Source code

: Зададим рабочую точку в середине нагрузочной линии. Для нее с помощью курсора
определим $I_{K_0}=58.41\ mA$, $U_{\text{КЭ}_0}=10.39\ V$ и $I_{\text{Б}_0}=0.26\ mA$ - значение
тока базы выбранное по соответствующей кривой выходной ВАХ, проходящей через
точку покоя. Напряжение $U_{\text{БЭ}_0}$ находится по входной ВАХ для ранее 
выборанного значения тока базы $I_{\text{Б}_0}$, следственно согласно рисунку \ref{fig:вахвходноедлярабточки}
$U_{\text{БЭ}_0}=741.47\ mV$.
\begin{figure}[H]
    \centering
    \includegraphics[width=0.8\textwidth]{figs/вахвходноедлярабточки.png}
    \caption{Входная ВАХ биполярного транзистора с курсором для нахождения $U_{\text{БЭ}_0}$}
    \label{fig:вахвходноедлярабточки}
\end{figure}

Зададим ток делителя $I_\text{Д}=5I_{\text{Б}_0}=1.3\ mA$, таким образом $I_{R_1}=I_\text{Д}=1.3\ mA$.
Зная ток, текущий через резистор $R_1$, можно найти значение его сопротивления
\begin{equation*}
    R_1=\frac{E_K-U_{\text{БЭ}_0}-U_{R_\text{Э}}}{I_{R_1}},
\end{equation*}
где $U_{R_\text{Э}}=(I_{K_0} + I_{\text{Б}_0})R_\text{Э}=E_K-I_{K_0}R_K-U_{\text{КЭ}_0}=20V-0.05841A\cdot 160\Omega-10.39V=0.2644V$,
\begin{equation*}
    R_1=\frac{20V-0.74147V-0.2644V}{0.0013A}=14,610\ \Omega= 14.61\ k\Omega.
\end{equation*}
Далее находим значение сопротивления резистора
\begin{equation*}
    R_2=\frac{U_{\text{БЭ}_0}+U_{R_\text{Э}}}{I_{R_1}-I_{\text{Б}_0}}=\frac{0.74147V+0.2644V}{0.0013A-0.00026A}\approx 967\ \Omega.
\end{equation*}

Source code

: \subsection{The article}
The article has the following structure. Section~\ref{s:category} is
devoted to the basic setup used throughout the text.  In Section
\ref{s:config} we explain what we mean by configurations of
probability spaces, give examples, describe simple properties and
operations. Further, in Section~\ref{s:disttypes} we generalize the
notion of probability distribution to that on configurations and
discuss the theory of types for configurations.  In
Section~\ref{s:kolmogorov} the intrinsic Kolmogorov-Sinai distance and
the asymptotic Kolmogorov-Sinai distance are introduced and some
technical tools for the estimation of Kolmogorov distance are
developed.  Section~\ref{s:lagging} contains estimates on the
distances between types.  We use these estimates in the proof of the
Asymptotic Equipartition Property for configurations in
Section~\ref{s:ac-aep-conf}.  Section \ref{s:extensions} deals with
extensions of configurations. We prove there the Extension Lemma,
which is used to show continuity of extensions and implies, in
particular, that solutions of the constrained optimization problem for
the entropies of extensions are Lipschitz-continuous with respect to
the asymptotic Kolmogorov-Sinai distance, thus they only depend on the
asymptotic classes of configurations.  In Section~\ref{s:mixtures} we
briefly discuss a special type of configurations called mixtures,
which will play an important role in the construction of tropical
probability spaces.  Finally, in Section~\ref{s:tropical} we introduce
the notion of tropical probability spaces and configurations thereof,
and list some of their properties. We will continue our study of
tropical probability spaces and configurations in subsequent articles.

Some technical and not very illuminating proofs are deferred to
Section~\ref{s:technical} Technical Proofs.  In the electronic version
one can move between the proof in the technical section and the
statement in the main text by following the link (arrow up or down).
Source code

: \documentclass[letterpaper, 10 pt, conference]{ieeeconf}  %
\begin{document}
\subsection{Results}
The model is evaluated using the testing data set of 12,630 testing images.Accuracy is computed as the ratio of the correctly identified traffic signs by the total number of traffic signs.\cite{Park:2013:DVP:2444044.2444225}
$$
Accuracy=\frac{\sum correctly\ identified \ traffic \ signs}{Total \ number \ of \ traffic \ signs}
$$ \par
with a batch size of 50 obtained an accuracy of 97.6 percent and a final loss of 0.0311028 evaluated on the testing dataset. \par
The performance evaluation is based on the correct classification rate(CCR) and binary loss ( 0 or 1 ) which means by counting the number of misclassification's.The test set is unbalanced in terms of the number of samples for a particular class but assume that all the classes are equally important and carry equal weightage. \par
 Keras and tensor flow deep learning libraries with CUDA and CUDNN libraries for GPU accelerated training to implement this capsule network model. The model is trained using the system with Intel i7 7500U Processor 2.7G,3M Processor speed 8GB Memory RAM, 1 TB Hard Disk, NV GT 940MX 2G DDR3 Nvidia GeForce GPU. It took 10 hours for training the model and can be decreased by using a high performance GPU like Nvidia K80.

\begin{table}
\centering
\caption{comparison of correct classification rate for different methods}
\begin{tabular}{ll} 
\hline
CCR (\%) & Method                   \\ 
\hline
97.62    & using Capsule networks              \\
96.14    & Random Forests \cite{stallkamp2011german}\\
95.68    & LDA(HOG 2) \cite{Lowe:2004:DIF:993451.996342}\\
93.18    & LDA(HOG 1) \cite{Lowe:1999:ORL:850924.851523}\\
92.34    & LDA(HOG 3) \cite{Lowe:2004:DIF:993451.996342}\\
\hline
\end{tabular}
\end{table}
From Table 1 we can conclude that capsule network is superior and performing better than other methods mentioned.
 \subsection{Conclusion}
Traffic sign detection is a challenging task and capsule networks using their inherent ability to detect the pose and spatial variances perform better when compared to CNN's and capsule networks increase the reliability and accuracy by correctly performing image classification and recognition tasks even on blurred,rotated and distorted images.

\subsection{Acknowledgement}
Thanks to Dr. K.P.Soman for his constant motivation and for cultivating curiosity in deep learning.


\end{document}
++++++++
__TASK GOAL__:
Every line above that holds the string "точку" should be returned.

__WRITTEN SOLUTION__:
: Зададим рабочую точку в середине нагрузочной линии. Для нее с помощью курсора
точку покоя. Напряжение $U_{\text{БЭ}_0}$ находится по входной ВАХ для ранее 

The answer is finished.